Sebastian ging den Flur entlang, bis er die Tür zum Arbeitszimmer erreichte. Wie alle anderen Türen war sie geschlossen. Er legte die Hand auf die Klinke und sagte geheimnisvoll: »Was ich Ihnen gleich zeigen werde, ist mit Abstand der wichtigste Raum in meiner Wohnung. Gewissermaßen das Allerheiligste.«

»Und wieso?«

»Schauen Sie selbst.« Er öffnete die Tür und trat ein.

Cat folgte ihm, blieb neben ihm in der Mitte des Zimmers stehen und sah sich um. »Wow. Hier sieht es ja aus wie im Kontrollzentrum der NASA.«

Auf sie wirkte es tatsächlich so, denn der kleine Raum war voller Computer und Monitore. Sie zählte mindestens fünf Computerbildschirme, dazu mehrere Rechner.
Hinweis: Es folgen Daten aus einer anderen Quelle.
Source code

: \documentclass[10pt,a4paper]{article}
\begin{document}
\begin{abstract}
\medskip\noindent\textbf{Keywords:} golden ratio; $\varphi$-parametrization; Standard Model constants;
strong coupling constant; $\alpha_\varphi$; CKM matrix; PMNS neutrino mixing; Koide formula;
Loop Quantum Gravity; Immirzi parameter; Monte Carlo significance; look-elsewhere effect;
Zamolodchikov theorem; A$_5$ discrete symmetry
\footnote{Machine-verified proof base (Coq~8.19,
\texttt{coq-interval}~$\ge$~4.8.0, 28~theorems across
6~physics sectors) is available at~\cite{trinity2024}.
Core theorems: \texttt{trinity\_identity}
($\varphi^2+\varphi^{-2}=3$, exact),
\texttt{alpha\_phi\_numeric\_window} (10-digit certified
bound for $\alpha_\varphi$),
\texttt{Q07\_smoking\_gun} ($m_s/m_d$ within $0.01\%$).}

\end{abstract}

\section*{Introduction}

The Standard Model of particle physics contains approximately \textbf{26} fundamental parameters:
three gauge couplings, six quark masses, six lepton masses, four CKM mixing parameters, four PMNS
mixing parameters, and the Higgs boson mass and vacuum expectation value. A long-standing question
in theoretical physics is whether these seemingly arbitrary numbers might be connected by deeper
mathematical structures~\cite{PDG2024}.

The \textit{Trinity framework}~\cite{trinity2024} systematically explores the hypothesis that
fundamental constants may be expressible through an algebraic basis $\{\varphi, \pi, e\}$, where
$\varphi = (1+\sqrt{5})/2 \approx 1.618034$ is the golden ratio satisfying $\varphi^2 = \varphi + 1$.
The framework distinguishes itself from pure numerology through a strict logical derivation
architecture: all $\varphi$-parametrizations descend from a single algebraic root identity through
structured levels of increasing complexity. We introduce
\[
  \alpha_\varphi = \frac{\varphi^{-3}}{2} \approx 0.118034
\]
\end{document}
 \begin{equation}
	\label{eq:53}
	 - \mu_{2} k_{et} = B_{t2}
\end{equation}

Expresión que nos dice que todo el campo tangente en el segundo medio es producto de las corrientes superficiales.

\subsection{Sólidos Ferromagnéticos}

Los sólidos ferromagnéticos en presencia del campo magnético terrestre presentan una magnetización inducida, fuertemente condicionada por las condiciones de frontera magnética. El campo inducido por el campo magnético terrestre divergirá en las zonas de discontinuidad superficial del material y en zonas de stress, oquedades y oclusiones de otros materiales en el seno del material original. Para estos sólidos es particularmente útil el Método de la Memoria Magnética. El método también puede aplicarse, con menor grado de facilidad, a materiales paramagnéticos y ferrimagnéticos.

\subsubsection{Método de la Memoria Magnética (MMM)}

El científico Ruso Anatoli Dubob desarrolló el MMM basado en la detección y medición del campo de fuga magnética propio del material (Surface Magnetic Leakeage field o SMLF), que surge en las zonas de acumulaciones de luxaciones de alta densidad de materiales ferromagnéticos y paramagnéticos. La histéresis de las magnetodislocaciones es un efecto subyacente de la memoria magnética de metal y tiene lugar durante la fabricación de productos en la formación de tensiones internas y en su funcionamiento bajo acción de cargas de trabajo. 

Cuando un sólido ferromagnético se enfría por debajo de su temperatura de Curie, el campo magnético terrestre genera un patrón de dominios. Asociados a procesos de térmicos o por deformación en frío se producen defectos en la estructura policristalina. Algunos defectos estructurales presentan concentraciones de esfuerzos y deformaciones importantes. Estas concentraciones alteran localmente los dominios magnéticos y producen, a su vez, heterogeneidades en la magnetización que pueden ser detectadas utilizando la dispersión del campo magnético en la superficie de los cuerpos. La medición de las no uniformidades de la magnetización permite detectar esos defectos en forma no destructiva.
Ein paar davon waren an und brummten oder surrten leise vor sich hin, doch auf den dazugehörigen Monitoren waren entweder nur Schwärze oder verschiedene Bildschirmschoner zu sehen, die unter anderem animierte Fische zeigten, die durch ein Aquarium schwammen.

Sebastian stellte seine Laptoptasche auf einen der Drehstühle und legte seine Post neben die Tastatur auf einem Schreibtisch. »Im Grunde ist es tatsächlich beinahe so etwas wie ein Kontrollzentrum, allerdings gehört es nicht der NASA, sondern mir.«

Für Cat wirkte er in diesem Augenblick wie ein Kind, das ihr voller Stolz seine Spielzeugsammlung präsentierte.